A couple of people who had both brain stimulators and sore backs went to get their muscles microwaved. They fell asleep and never woke up. Medtronic and the FDA had done some tests to figure out what exactly had felled the victims, and an autopsy had been performed on one of the dead medical consumers. Conclusion:  A deadly interaction of the two devices.

It seems that sometimes the electromagnetic  field from the heating pad can cause the electrode  tips in a  person’s  brain to turn red hot, which cooks the brain from the inside out. The good news is that because the brain has no pain receptors, the victims don’t feel a thing, which I suppose would count as a victory in the eyes of the director of the pain clinic.

“So what did FDA do?” posed Marian, “We reached into our toolbox and took some actions.” Bold actions. The FDA made  Medtronic  put bigger  warning labels on the packages of both devices, so that both brain and pain physicians could  beware the broiled brain.

Some of the cardiologists seemed impatient, What’s this got to do with us?

“As you all know,” Marian said, “Cardiac ablation happens at  around 50 to 55 degrees Celsius… ” The cardiologists did indeed know that when a wire inserted into the heart raises nearby tissue to about 130° F  it kills that tissue, which creates scar tissue, which blocks the pathway of rogue electrical beats that cause your heart to quiver.

That’s the idea anyway.

There may have been adverse interactions between pacemakers, defibrillators and diathermy, and as a matter of fact there should have been, but there were no reports.
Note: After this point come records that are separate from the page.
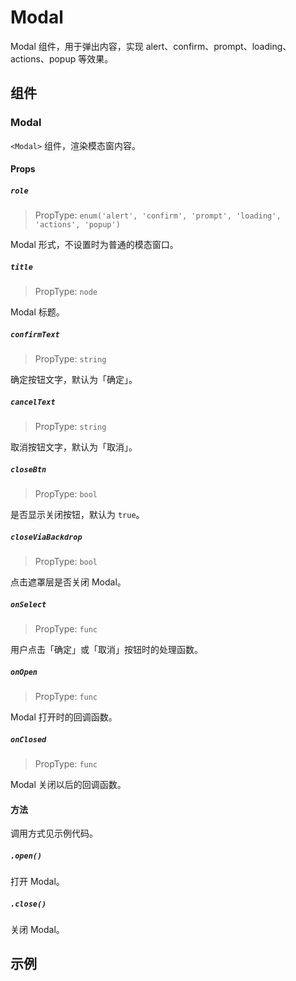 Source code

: # Modal

Modal 组件，用于弹出内容，实现 alert、confirm、prompt、loading、actions、popup 等效果。

## 组件

### Modal

`<Modal>` 组件，渲染模态窗内容。

#### Props

##### `role`

> PropType: `enum('alert', 'confirm', 'prompt', 'loading',
                        'actions', 'popup')`

Modal 形式，不设置时为普通的模态窗口。

##### `title`

> PropType: `node`

Modal 标题。

##### `confirmText`

> PropType: `string`

确定按钮文字，默认为「确定」。

##### `cancelText`

> PropType: `string`

取消按钮文字，默认为「取消」。

##### `closeBtn`

> PropType: `bool`

是否显示关闭按钮，默认为 `true`。

##### `closeViaBackdrop`

> PropType: `bool`

点击遮罩层是否关闭 Modal。

##### `onSelect`

> PropType: `func`

用户点击「确定」或「取消」按钮时的处理函数。

##### `onOpen`

> PropType: `func`

Modal 打开时的回调函数。

##### `onClosed`

> PropType: `func`

Modal 关闭以后的回调函数。


#### 方法

调用方式见示例代码。

##### `.open()`

打开 Modal。

##### `.close()`

关闭 Modal。


## 示例
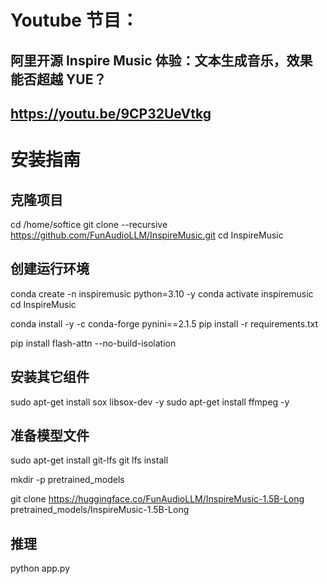 # Youtube 节目：
## 阿里开源 Inspire Music 体验：文本生成音乐，效果能否超越 YUE？
## https://youtu.be/9CP32UeVtkg

# 安装指南

## 克隆项目
cd /home/softice
git clone --recursive https://github.com/FunAudioLLM/InspireMusic.git
cd InspireMusic


## 创建运行环境
conda create -n inspiremusic python=3.10 -y
conda activate inspiremusic
cd InspireMusic

conda install -y -c conda-forge pynini==2.1.5
pip install -r requirements.txt

pip install flash-attn --no-build-isolation

## 安装其它组件
sudo apt-get install sox libsox-dev -y
sudo apt-get install ffmpeg -y

## 准备模型文件
sudo apt-get install git-lfs
git lfs install

mkdir -p pretrained_models

git clone https://huggingface.co/FunAudioLLM/InspireMusic-1.5B-Long pretrained_models/InspireMusic-1.5B-Long

## 推理
python app.py







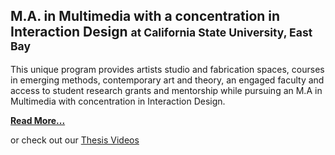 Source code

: ## M.A. in Multimedia with a concentration in Interaction Design <small>at California State University, East Bay</small>

This unique program provides artists studio and fabrication spaces, courses in emerging methods, contemporary art and theory, an engaged faculty and access to student research grants and mentorship while pursuing an M.A in Multimedia with concentration in Interaction Design.

[**Read More...**](#collaboration-and-collegiality)

or check out our [Thesis Videos](https://www.youtube.com/channel/UCDWQ2vaXsKYzv_0RqICmtIg/videos)

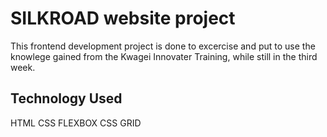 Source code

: # SILKROAD website project

This frontend development project is done to excercise and put to use the knowlege gained from the Kwagei Innovater Training, while still in the third week.

## Technology Used

HTML
CSS
FLEXBOX
CSS GRID
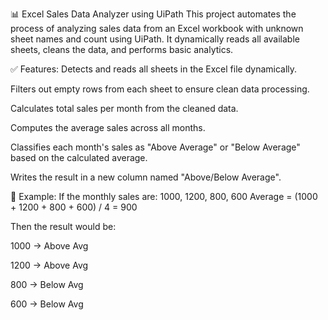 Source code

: 📊 Excel Sales Data Analyzer using UiPath
This project automates the process of analyzing sales data from an Excel workbook with unknown sheet names and count using UiPath. It dynamically reads all available sheets, cleans the data, and performs basic analytics.

✅ Features:
Detects and reads all sheets in the Excel file dynamically.

Filters out empty rows from each sheet to ensure clean data processing.

Calculates total sales per month from the cleaned data.

Computes the average sales across all months.

Classifies each month's sales as "Above Average" or "Below Average" based on the calculated average.

Writes the result in a new column named "Above/Below Average".

📌 Example:
If the monthly sales are:
1000, 1200, 800, 600
Average = (1000 + 1200 + 800 + 600) / 4 = 900

Then the result would be:

1000 → Above Avg

1200 → Above Avg

800 → Below Avg

600 → Below Avg

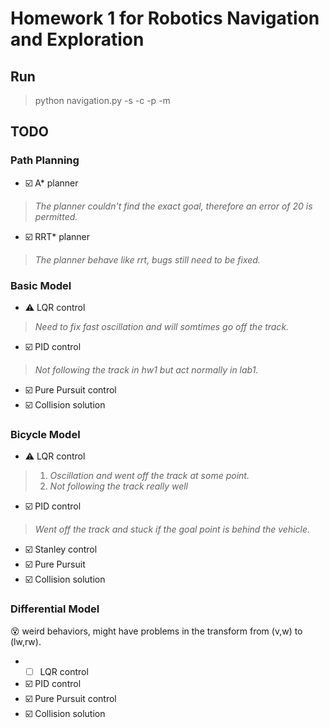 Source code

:# Homework 1 for Robotics Navigation and Exploration

## Run
> python navigation.py -s -c -p -m

## TODO

### Path Planning
- ☑️  A* planner
> *The planner couldn't find the exact goal, therefore an error of 20 is permitted.*
- ☑️ RRT* planner
> *The planner behave like rrt, bugs still need to be fixed.*

### Basic Model
- ⚠️ LQR control <br>
> *Need to fix fast oscillation and will somtimes go off the track.*<br>
- ☑️ PID control <br>
> *Not following the track in hw1 but act normally in lab1.*<br>
- ☑️ Pure Pursuit control <br>
- ☑️ Collision solution <br>

### Bicycle Model
- ⚠️ LQR control<br>
> 1. *Oscillation and went off the track at some point.*<br>
> 2. *Not following the track really well*<br>
- ☑️ PID control<br>
> *Went off the track and stuck if the goal point is behind the vehicle.*<br>
- ☑️ Stanley control<br>
- ☑️ Pure Pursuit
- ☑️ Collision solution<br>

### Differential Model
😵 weird behaviors, might have problems in the transform from (v,w) to (lw,rw).<br>
- - [ ] LQR control <br>
- ☑️ PID control <br>
- ☑️ Pure Pursuit control <br>
- ☑️ Collision solution <br>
Why? “There have been warning labels about pacemakers on diathermy equipment for a long time,” said Marian, “but, as we all know, who reads the labeling?” Doctors are apparently no different from husbands and fathers  in their scorn for directions. Just rip open the package and start figuring it out.

After advancing various theories as to why brains were getting cooked while hearts seemingly remained unscathed, she invited comment from the group.  Perked up and prepared for questions, she was met with a strong showing of apathy. Warren Laskey broke the spell.

He didn’t think it was a big deal. “For openers,” Laskey said, “I don’t know if any of  it makes sense,  and it’s not a trivial exercise to reposition  pacemaker lead. I think if it were really more than a curiosity,  you would hear more about it. Do my colleagues have any thoughts?” A doctor asked what it was that made some diathermy/brain patients more vulnerable to injury than others. Marian deferred to Paul Rejarica, a representative from the FDA’s Office of Science and Technology, which had performed some tests.

“I don’t know,” he said. “It’s just one of those things.” 

Dr. Laskey looked up and peered out over nearly invisible reading glasses. “All right, thank you. We’re puzzled as well.  Let’s move on …”  With that, the FDA Office of Surveillance and Biometrics contingent was dismissed and it was time for the main event.  It was show time for  Hugh Calkins and  Cardima, and there was a lot on the line.